Table 2 shows the major antioxidants found in blood plasma. Since the concentration of ascorbic acid in human blood plasma is relatively high compared to other anti-oxidants, it has been considered a potential blood buffer, and a variety of assays for blood ascorbic acid exist [33]. The most widely used method for measuring both uric acid and ascorbic acid is paired ion, reversed phase HPLC with an electrochemical detector [34]. Most other antioxidants in blood plasma are measured using HPLC as well, with either spectrophotometric, fluorescent, or electrochemical detectors. However, in contrast to GSH or NADH, ascorbic acid is an antioxidant supplied by a dietary source. Therefore, the BRP in blood, as measured by this method, will be influenced by dietary factors as well as by changes in redox active components.

5. Trolox Equivalent Antioxidant Capacity

Trolox equivalent antioxidant capacity (TEAC) [34,35] is a measure of 6-hydroxy-2,5,7,8-tetramethylchroman-2-carboxylic acid (Trolox, a water-soluble vitamin E mimic) antioxidant equivalents. The sample is placed in a solution with 2,2'-azino-bis(3-ethylbenzothiazoline-6-sulfonate) (ABTS) and H2O2, which generate ABTS

cation radicals, in the presence of metmyoglobin as a peroxidase. The decay in ABTS cation radicals absorbance as a result of quenching by antioxidants in the sample is monitored in the absence and the presence of Trolox. Only a lag phase or inhibition percentage at a fixed time point can be quantified as the result. The direct interaction of an added sample of antioxidants with H2O2 cannot be excluded as the molar ratios of H2O2:metmioglobin:ABTS:Trolox are 10.2:0.25:25:1. Direct interaction between H2O2 and ABTS cation radical should also be taken into account. The TEAC results for blood plasma are not linear with concentration of sample [36].

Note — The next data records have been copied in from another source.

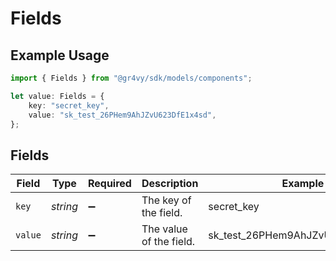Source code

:# Fields

## Example Usage

```typescript
import { Fields } from "@gr4vy/sdk/models/components";

let value: Fields = {
    key: "secret_key",
    value: "sk_test_26PHem9AhJZvU623DfE1x4sd",
};
```

## Fields

| Field                            | Type                             | Required                         | Description                      | Example                          |
| -------------------------------- | -------------------------------- | -------------------------------- | -------------------------------- | -------------------------------- |
| `key`                            | *string*                         | :heavy_minus_sign:               | The key of the field.            | secret_key                       |
| `value`                          | *string*                         | :heavy_minus_sign:               | The value of the field.          | sk_test_26PHem9AhJZvU623DfE1x4sd |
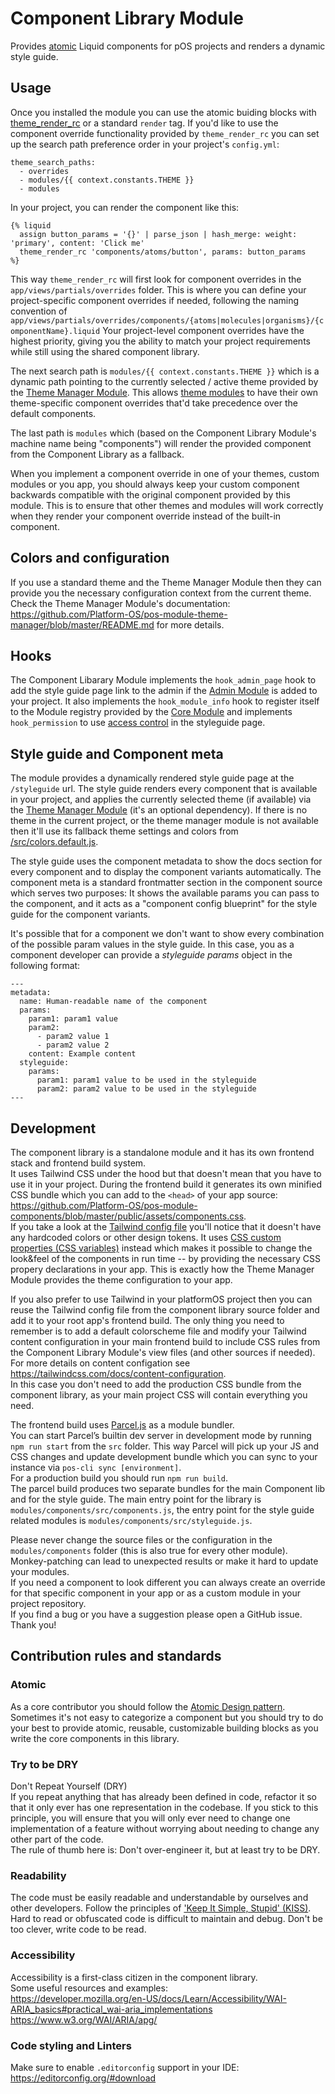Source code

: # Component Library Module

Provides [atomic](https://atomicdesign.bradfrost.com/table-of-contents/) Liquid components for pOS projects and renders a dynamic style guide.

## Usage

Once you installed the module you can use the atomic buiding blocks with [theme_render_rc](https://documentation.platformos.com/api-reference/liquid/platformos-tags#theme_render_rc) or a standard `render` tag.
If you'd like to use the component override functionality provided by `theme_render_rc` you can set up the search path preference order in your project's `config.yml`:

```
theme_search_paths:
  - overrides
  - modules/{{ context.constants.THEME }}
  - modules
```

In your project, you can render the component like this:

```
{% liquid
  assign button_params = '{}' | parse_json | hash_merge: weight: 'primary', content: 'Click me'
  theme_render_rc 'components/atoms/button', params: button_params
%}
```

This way `theme_render_rc` will first look for component overrides in the `app/views/partials/overrides` folder. This is where you can define your project-specific component overrides if needed, following the naming convention of `app/views/partials/overrides/components/{atoms|molecules|organisms}/{componentName}.liquid`
Your project-level component overrides have the highest priority, giving you the ability to match your project requirements while still using the shared component library.

The next search path is `modules/{{ context.constants.THEME }}` which is a dynamic path pointing to the currently selected / active theme provided by the [Theme Manager Module](https://github.com/Platform-OS/pos-module-theme-manager). This allows [theme modules](https://github.com/Platform-OS/pos-theme-module-template) to have their own theme-specific component overrides that'd take precedence over the default components.

The last path is `modules` which (based on the Component Library Module's machine name being "components") will render the provided component from the Component Library as a fallback.

When you implement a component override in one of your themes, custom modules or you app, you should always keep your custom component backwards compatible with the original component provided by this module. This is to ensure that other themes and modules will work correctly when they render your component override instead of the built-in component. 

## Colors and configuration

If you use a standard theme and the Theme Manager Module then they can provide you the necessary configuration context from the current theme.  
Check the Theme Manager Module's documentation: https://github.com/Platform-OS/pos-module-theme-manager/blob/master/README.md for more details.

## Hooks

The Component Libarary Module implements the `hook_admin_page` hook to add the style guide page link to the admin if the [Admin Module](https://github.com/Platform-OS/pos-module-admin) is added to your project.
It also implements the `hook_module_info` hook to register itself to the Module registry provided by the [Core Module](https://github.com/Platform-OS/pos-module-core) and implements `hook_permission` to use [access control](https://github.com/Platform-OS/pos-module-permission) in the styleguide page.

## Style guide and Component meta

The module provides a dynamically rendered style guide page at the `/styleguide` url.
The style guide renders every component that is available in your project, and applies the currently selected theme (if available) via the [Theme Manager Module](https://github.com/Platform-OS/pos-module-theme-manager) (it's an optional dependency). If there is no theme in the current project, or the theme manager module is not available then it'll use its fallback theme settings and colors from [/src/colors.default.js](https://github.com/Platform-OS/pos-module-components/blob/master/src/colors.default.js).

The style guide uses the component metadata to show the docs section for every component and to display the component variants automatically.
The component meta is a standard frontmatter section in the component source which serves two purposes: It shows the available params you can pass to the component, and it acts as a "component config blueprint" for the style guide for the component variants.

It's possible that for a component we don't want to show every combination of the possible param values in the style guide. In this case, you as a component developer can provide a _styleguide params_ object in the following format:

```
---
metadata:
  name: Human-readable name of the component
  params:
    param1: param1 value
    param2:
      - param2 value 1
      - param2 value 2
    content: Example content
  styleguide:
    params:
      param1: param1 value to be used in the styleguide
      param2: param2 value to be used in the styleguide
---
```

## Development

The component library is a standalone module and it has its own frontend stack and frontend build system.  
It uses Tailwind CSS under the hood but that doesn't mean that you have to use it in your project. During the frontend build it generates its own minified CSS bundle which you can add to the `<head>` of your app source: https://github.com/Platform-OS/pos-module-components/blob/master/public/assets/components.css.  
If you take a look at the [Tailwind config file](https://github.com/Platform-OS/pos-module-components/blob/master/src/tailwind.config.js) you'll notice that it doesn't have any hardcoded colors or other design tokens. It uses [CSS custom properties (CSS variables)](https://developer.mozilla.org/en-US/docs/Web/CSS/Using_CSS_custom_properties) instead which makes it possible to change the look&feel of the components in run time -- by providing the necessary CSS propery declarations in your app. This is exactly how the Theme Manager Module provides the theme configuration to your app.

If you also prefer to use Tailwind in your platformOS project then you can reuse the Tailwind config file from the component library source folder and add it to your root app's frontend build. The only thing you need to remember is to add a default colorscheme file and modify your Tailwind content configuration in your main frontend build to include CSS rules from the Component Library Module's view files (and other sources if needed). For more details on content configation see https://tailwindcss.com/docs/content-configuration.  
In this case you don't need to add the production CSS bundle from the component library, as your main project CSS will contain everything you need.

The frontend build uses [Parcel.js](https://parceljs.org/) as a module bundler.  
You can start Parcel’s builtin dev server in development mode by running `npm run start` from the `src` folder.
This way Parcel will pick up your JS and CSS changes and update development bundle which you can sync to your instance via `pos-cli sync [environment]`.  
For a production build you should run `npm run build`.  
The parcel build produces two separate bundles for the main Component lib and for the style guide. The main entry point for the library is `modules/components/src/components.js`, the entry point for the style guide related modules is `modules/components/src/styleguide.js`.

Please never change the source files or the configuration in the `modules/components` folder (this is also true for every other module).  
Monkey-patching can lead to unexpected results or make it hard to update your modules.  
If you need a component to look different you can always create an override for that specific component in your app or as a custom module in your project repository.  
If you find a bug or you have a suggestion please open a GitHub issue. Thank you! 

## Contribution rules and standards

### Atomic
As a core contributor you should follow the [Atomic Design pattern](https://atomicdesign.bradfrost.com/table-of-contents/). Sometimes it's not easy to categorize a component but you should try to do your best to provide atomic, reusable, customizable building blocks as you write the core components in this library.  

### Try to be DRY
Don't Repeat Yourself (DRY)  
If you repeat anything that has already been defined in code, refactor it so that it only ever has one representation in the codebase. If you stick to this principle, you will ensure that you will only ever need to change one implementation of a feature without worrying about needing to change any other part of the code.  
The rule of thumb here is: Don't over-engineer it, but at least try to be DRY.

### Readability
The code must be easily readable and understandable by ourselves and other developers. Follow the principles of ['Keep It Simple, Stupid' (KISS)](https://en.wikipedia.org/wiki/KISS_principle). Hard to read or obfuscated code is difficult to maintain and debug. Don't be too clever, write code to be read.

### Accessibility
Accessibility is a first-class citizen in the component library.  
Some useful resources and examples:  
https://developer.mozilla.org/en-US/docs/Learn/Accessibility/WAI-ARIA_basics#practical_wai-aria_implementations  
https://www.w3.org/WAI/ARIA/apg/  

### Code styling and Linters 
Make sure to enable `.editorconfig` support in your IDE: https://editorconfig.org/#download  
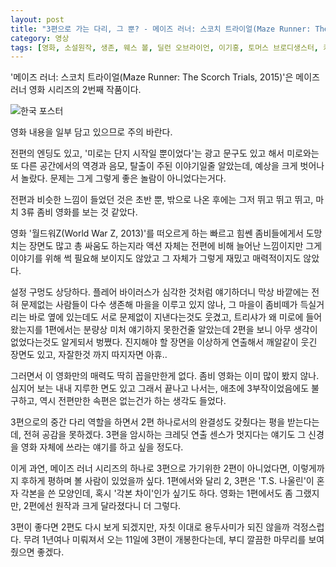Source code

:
 ```yaml
---
layout: post
title: "3편으로 가는 다리, 그 뿐? - 메이즈 러너: 스코치 트라이얼(Maze Runner: The Scorch Trials, 2015)"
category: 영상
tags: [영화, 소설원작, 생존, 웨스 볼, 딜런 오브라이언, 이기홍, 토머스 브로디생스터, 카야 스코델라리오, 로자 살라사르, 제이콥 로플랜드, 지안카를로 에스포지토, 에이단 길렌, 덱스터 다든, 알렉산더 플로리스, 배리 페퍼, 릴리 테일러, 앨런 튜딕, 퍼트리샤 클라크슨, 나탈리 엠마뉴엘, 캐서린 맥나마라]
---
```


'메이즈 러너: 스코치 트라이얼(Maze Runner: The Scorch Trials, 2015)'은
메이즈 러너 영화 시리즈의 2번째 작품이다.

![한국 포스터](https://lh3.googleusercontent.com/-HjN8wrGFRSs/WlPaXWTcf7I/AAAAAAAAdL4/gYaNYFqv7MQhmDYtKAaOCiVrnPW81GYywCE0YBhgL/s480/maze-runner-2-the-scorch-trials-movie.jpg)

<div class="im im-warning">
영화 내용을 일부 담고 있으므로 주의 바란다.
</div>

전편의 엔딩도 있고,
'미로는 단지 시작일 뿐이었다'는 광고 문구도 있고 해서
미로와는 또 다른 공간에서의 역경과 음모, 탈출이 주된 이야기일줄 알았는데,
예상을 크게 벗어나서 놀랐다.
문제는 그게 그렇게 좋은 놀람이 아니었다는거다.

전편과 비슷한 느낌이 들었던 것은 초반 뿐,
밖으로 나온 후에는 그저 뛰고 뛰고 뛰고,
마치 3류 좀비 영화를 보는 것 같았다.

영화 '월드워Z(World War Z, 2013)'를 떠오르게 하는
빠르고 힘쎈 좀비들에게서 도망치는 장면도 많고
총 싸움도 하는지라 액션 자체는 전편에 비해 늘어난 느낌이지만
그게 이야기를 위해 썩 필요해 보이지도 않았고
그 자체가 그렇게 재밌고 매력적이지도 않았다.

설정 구멍도 상당하다.
플레어 바이러스가 심각한 것처럼 얘기하더니
막상 바깥에는 전혀 문제없는 사람들이 다수 생존해 마을을 이루고 있지 않나,
그 마을이 좀비떼가 득실거리는 바로 옆에 있는데도 서로 문제없이 지낸다는것도 웃겼고,
트리샤가 왜 미로에 들어왔는지를 1편에서는 분량상 미처 얘기하지 못한건줄 알았는데
2편을 보니 아무 생각이 없었다는것도 알게되서 벙쪘다.
진지해야 할 장면을 이상하게 연출해서 깨알같이 웃긴 장면도 있고,
자잘한것 까지 따지자면 아휴..

그러면서 이 영화만의 매력도 딱히 꼽을만한게 없다.
좀비 영화는 이미 많이 봤지 않나.
심지어 보는 내내 지루한 면도 있고 그래서 끝나고 나서는,
애초에 3부작이었음에도 불구하고,
역시 전편만한 속편은 없는건가 하는 생각도 들었다.

3편으로의 중간 다리 역할을 하면서 2편 하나로서의 완결성도 갖췄다는 평을 받는다는데,
전혀 공감을 못하겠다.
3편을 암시하는 크레딧 연출 센스가 멋지다는 얘기도 그 신경을 영화 자체에 쓰라는 얘기를 하고 싶을 정도다.

이게 과연, 메이즈 러너 시리즈의 하나로 3편으로 가기위한 2편이 아니었다면,
이렇게까지 후하게 평하며 볼 사람이 있었을까 싶다.
1편에서와 달리 2, 3편은 'T.S. 나울린'이 혼자 각본을 쓴 모양인데,
혹시 '각본 차이'인가 싶기도 하다.
영화는 1편에서도 좀 그랬지만, 2편에선 원작과 크게 달라졌다니 더 그렇다.

3편이 좋다면 2편도 다시 보게 되겠지만,
자칫 이대로 용두사미가 되진 않을까 걱정스럽다.
무려 1년여나 미뤄져서 오는 11일에 3편이 개봉한다는데,
부디 깔끔한 마무리를 보여줬으면 좋겠다.
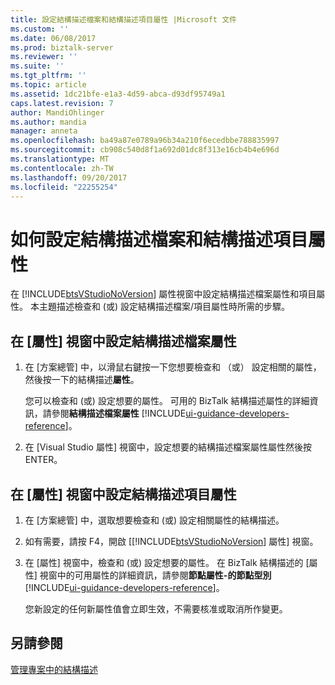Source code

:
 ```yaml
---
title: 設定結構描述檔案和結構描述項目屬性 |Microsoft 文件
ms.custom: ''
ms.date: 06/08/2017
ms.prod: biztalk-server
ms.reviewer: ''
ms.suite: ''
ms.tgt_pltfrm: ''
ms.topic: article
ms.assetid: 1dc21bfe-e1a3-4d59-abca-d93df95749a1
caps.latest.revision: 7
author: MandiOhlinger
ms.author: mandia
manager: anneta
ms.openlocfilehash: ba49a87e0789a96b34a210f6ecedbbe788835997
ms.sourcegitcommit: cb908c540d8f1a692d01dc8f313e16cb4b4e696d
ms.translationtype: MT
ms.contentlocale: zh-TW
ms.lasthandoff: 09/20/2017
ms.locfileid: "22255254"
---
```

# <a name="how-to-set-schema-file-and-schema-item-properties"></a>如何設定結構描述檔案和結構描述項目屬性
在 [!INCLUDE[btsVStudioNoVersion](../includes/btsvstudionoversion-md.md)] 屬性視窗中設定結構描述檔案屬性和項目屬性。 本主題描述檢查和 (或) 設定結構描述檔案/項目屬性時所需的步驟。  
  
## <a name="set-schema-file-properties-in-the-properties-window"></a>在 [屬性] 視窗中設定結構描述檔案屬性  
  
1.  在 [方案總管] 中，以滑鼠右鍵按一下您想要檢查和 （或） 設定相關的屬性，然後按一下的結構描述**屬性**。  
  
     您可以檢查和 (或) 設定想要的屬性。 可用的 BizTalk 結構描述屬性的詳細資訊，請參閱**結構描述檔案屬性** [!INCLUDE[ui-guidance-developers-reference](../includes/ui-guidance-developers-reference.md)]。
  
2.  在 [Visual Studio 屬性] 視窗中，設定想要的結構描述檔案屬性屬性然後按 ENTER。  
  
## <a name="set-schema-item-properties-in-the-properties-window"></a>在 [屬性] 視窗中設定結構描述項目屬性  
  
1.  在 [方案總管] 中，選取想要檢查和 (或) 設定相關屬性的結構描述。  
  
2.  如有需要，請按 F4，開啟 [[!INCLUDE[btsVStudioNoVersion](../includes/btsvstudionoversion-md.md)] 屬性] 視窗。  
  
3.  在 [屬性] 視窗中，檢查和 (或) 設定想要的屬性。 在 BizTalk 結構描述的 [屬性] 視窗中的可用屬性的詳細資訊，請參閱**節點屬性-的節點型別** [!INCLUDE[ui-guidance-developers-reference](../includes/ui-guidance-developers-reference.md)]。
  
     您新設定的任何新屬性值會立即生效，不需要核准或取消所作變更。  
  
## <a name="see-also"></a>另請參閱  
 [管理專案中的結構描述](../core/managing-schemas-within-projects.md)
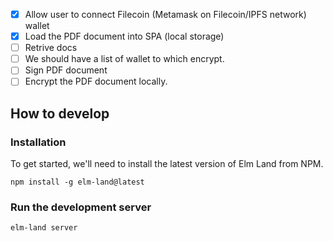 * [x] Allow user to connect Filecoin (Metamask on Filecoin/IPFS network) wallet
* [x] Load the PDF document into SPA (local storage)
* [ ] Retrive docs 
* [ ] We should have a list of wallet to which encrypt.
* [ ] Sign PDF document
* [ ] Encrypt the PDF document locally.

## How to develop

### Installation

To get started, we'll need to install the latest version of Elm Land from NPM.

```
npm install -g elm-land@latest
```

### Run the development server

```
elm-land server
```
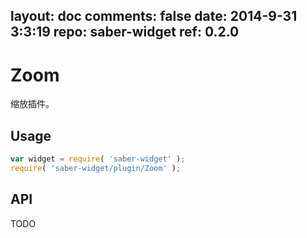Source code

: layout: doc
comments: false
date: 2014-9-31 3:3:19
repo: saber-widget
ref: 0.2.0
---

# Zoom

缩放插件。


## Usage

``` javascript
var widget = require( 'saber-widget' );
require( 'saber-widget/plugin/Zoom' );
```

## API

TODO

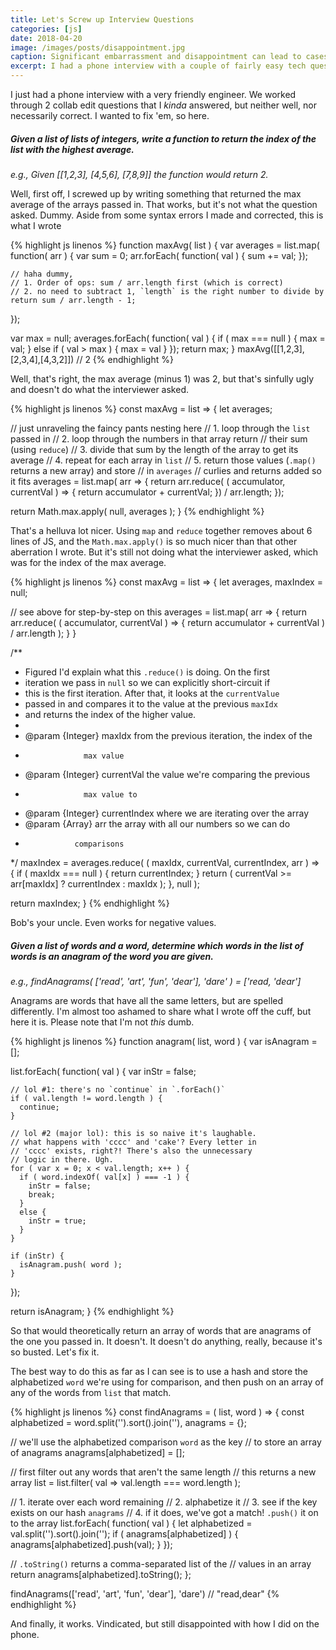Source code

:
 ```yaml
---
title: Let's Screw up Interview Questions
categories: [js]
date: 2018-04-20
image: /images/posts/disappointment.jpg
caption: Significant embarrassment and disappointment can lead to cases of becoming a statue
excerpt: I had a phone interview with a couple of fairly easy tech questions. My answers were incorrect (and non-functional), so I wanted to rewrite them.
---
```


I just had a phone interview with a very friendly engineer. We worked through 2 collab edit questions that I _kinda_ answered, but neither well, nor necessarily correct. I wanted to fix 'em, so here.

##### Given a list of lists of integers, write a function to return the index of the list with the highest average.

<em>e.g., Given [[1,2,3], [4,5,6], [7,8,9]] the function would return 2.</em>

Well, first off, I screwed up by writing something that returned the max average of the arrays passed in. That works, but it's not what the question asked. Dummy. Aside from some syntax errors I made and corrected, this is what I wrote

{% highlight js linenos %}
function maxAvg( list ) {
  var averages = list.map( function( arr ) {
    var sum = 0;
    arr.forEach( function( val ) {
      sum += val;
    });

    // haha dummy,
    // 1. Order of ops: sum / arr.length first (which is correct)
    // 2. no need to subtract 1, `length` is the right number to divide by
    return sum / arr.length - 1;
  });

  var max = null;
  averages.forEach( function( val ) {
    if ( max === null ) {
      max = val;
    }
    else if ( val > max ) {
      max = val
    }
  });
  return max;
}
maxAvg([[1,2,3],[2,3,4],[4,3,2]]) // 2
{% endhighlight %}

Well, that's right, the max average (minus 1) was 2, but that's sinfully ugly and doesn't do what the interviewer asked.

{% highlight js linenos %}
const maxAvg = list => {
  let averages;

  // just unraveling the faincy pants nesting here
  // 1. loop through the `list` passed in
  // 2. loop through the numbers in that array return
  //    their sum (using `reduce`)
  // 3. divide that sum by the length of the array to get its average
  // 4. repeat for each array in `list`
  // 5. return those values (`.map()` returns a new array) and store
  //    in `averages`
  // curlies and returns added so it fits
  averages = list.map( arr => {
    return arr.reduce( ( accumulator, currentVal ) => {
      return accumulator + currentVal;
    }) / arr.length;
  });

  return Math.max.apply( null, averages );
}
{% endhighlight %}

That's a helluva lot nicer. Using `map` and `reduce` together removes about 6 lines of JS, and the `Math.max.apply()` is so much nicer than that other aberration I wrote. But it's still not doing what the interviewer asked, which was for the index of the max average.


{% highlight js linenos %}
const maxAvg = list => {
  let averages,
      maxIndex = null;

  // see above for step-by-step on this
  averages = list.map( arr => {
    return arr.reduce( ( accumulator, currentVal ) => {
      return accumulator + currentVal ) / arr.length );
    }
  }

  /**
   * Figured I'd explain what this `.reduce()` is doing. On the first
   * iteration we pass in `null` so we can explicitly short-circuit if
   * this is the first iteration. After that, it looks at the `currentValue`
   * passed in and compares it to the value at the previous `maxIdx`
   * and returns the index of the higher value.
   *
   * @param {Integer} maxIdx from the previous iteration, the index of the
   *                  max value
   * @param {Integer} currentVal the value we're comparing the previous
   *                  max value to
   * @param {Integer} currentIndex where we are iterating over the array
   * @param {Array} arr the array with all our numbers so we can do
   *                comparisons
   */
  maxIndex = averages.reduce( ( maxIdx, currentVal, currentIndex, arr ) => {
    if ( maxIdx === null ) {
      return currentIndex;
    }
    return ( currentVal >= arr[maxIdx] ? currentIndex : maxIdx );
  }, null );

  return maxIndex;
}
{% endhighlight %}

Bob's your uncle. Even works for negative values.

##### Given a list of words and a word, determine which words in the list of words is an anagram of the word you are given.

<em>e.g., findAnagrams( ['read', 'art', 'fun', 'dear'], 'dare' ) = ['read, 'dear']</em>

Anagrams are words that have all the same letters, but are spelled differently. I'm almost too ashamed to share what I wrote off the cuff, but here it is. Please note that I'm not _this_ dumb.

{% highlight js linenos %}
function anagram( list, word ) {
  var isAnagram = [];

  list.forEach( function( val ) {
    var inStr = false;

    // lol #1: there's no `continue` in `.forEach()`
    if ( val.length != word.length ) {
      continue;
    }

    // lol #2 (major lol): this is so naive it's laughable.
    // what happens with 'cccc' and 'cake'? Every letter in
    // 'cccc' exists, right?! There's also the unnecessary
    // logic in there. Ugh.
    for ( var x = 0; x < val.length; x++ ) {
      if ( word.indexOf( val[x] ) === -1 ) {
        inStr = false;
        break;
      }
      else {
        inStr = true;
      }
    }

    if (inStr) {
      isAnagram.push( word );
    }
  });

  return isAnagram;
}
{% endhighlight %}

So that would theoretically return an array of words that are anagrams of the one you passed in. It doesn't. It doesn't do anything, really, because it's so busted. Let's fix it.

The best way to do this as far as I can see is to use a hash and store the alphabetized `word` we're using for comparison, and then push on an array of any of the words from `list` that match.

{% highlight js linenos %}
const findAnagrams = ( list, word ) => {
  const alphabetized = word.split('').sort().join(''),
        anagrams     = {};

  // we'll use the alphabetized comparison `word` as the key
  // to store an array of anagrams
  anagrams[alphabetized] = [];

  // first filter out any words that aren't the same length
  // this returns a new array
  list = list.filter( val => val.length === word.length );

  // 1. iterate over each word remaining
  // 2. alphabetize it
  // 3. see if the key exists on our hash `anagrams`
  // 4. if it does, we've got a match! `.push()` it on to the array
  list.forEach( function( val ) {
    let alphabetized = val.split('').sort().join('');
    if ( anagrams[alphabetized] ) {
      anagrams[alphabetized].push(val);
    }
  });

  // `.toString()` returns a comma-separated list of the
  // values in an array
  return anagrams[alphabetized].toString();
};

findAnagrams(['read', 'art', 'fun', 'dear'], 'dare') // "read,dear"
{% endhighlight %}

And finally, it works. Vindicated, but still disappointed with how I did on the phone.
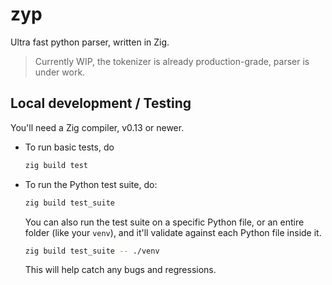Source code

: # zyp

Ultra fast python parser, written in Zig.

> Currently WIP, the tokenizer is already production-grade, parser is under work.

## Local development / Testing

You'll need a Zig compiler, v0.13 or newer.

- To run basic tests, do

  ```bash
  zig build test
  ```

- To run the Python test suite, do:

  ```bash
  zig build test_suite
  ```

  You can also run the test suite on a specific Python file, or an entire folder
  (like your `venv`), and it'll validate against each Python file inside it.

  ```bash
  zig build test_suite -- ./venv
  ```


  This will help catch any bugs and regressions.

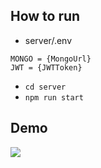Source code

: ## How to run

- server/.env

```env
MONGO = {MongoUrl}
JWT = {JWTToken}
```

- `cd server`
- `npm run start`

## Demo

![](./demo.gif)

6. Total Radical Trapping Potential

The total radical trapping potential (TRAP) [2] has been widely used during the last decade and is based on O2 measurement with an O2 electrode. 2,2'-Azobis(2-amidinopropane) dihydrochloride (AAPH) that undergoes spontaneous decomposition and produces peroxyl radicals at a temperature-dependent rate [37], is added to the sample, and the O2 consumed is monitored both in the absence and the presence of Trolox. This method is based on the assumption that all damage resulting from the attack of the peroxyl radicals involves O2 consumption. As this is not always the case, the TRAP assay result cannot be considered as a measure of the BRP. Furthermore, the use of the O2 electrode, which is not sufficiently stable during prolonged measurement, sheds doubt on the value of this particular measurement of peroxyl radicals damage control [35].

7. Chemiluminescence

The chemiluminescence method [2,38] is based on the reaction of AAPH radicals with Luminol to produce a cation radical, which is monitored by chemiluminescence. Like previous methods discussed in this category, the sample capacity to inhibit the luminescence of luminol is measured relative to Trolox. The lag time is proportional to the total antioxidants present in the sample.

8. Oxygen Radical Absorbance Capacity

Oxygen radical absorbance capacity (ORAC) [2] is based on the fluorescence properties of phycoerythrin (PE). The fluorescence of PE is highly sensitive to the conforma-tional and chemical integrity of the protein. The loss of PE fluorescence under appropriate conditions is indicative of oxidative damage. The fluorescene decay of PE in the presence of radicals relates a lag phase or rate to antioxidant capacity of an added sample. The results are compared to those in the presence of Trolox.

Unlike TEAC and TRAP, this method takes the reactive species to complete reaction and uses the area under the curve technique for quantification, thus combining both the inhibition time and inhibition percentage of the reactive species action by antioxidants into a single quantity.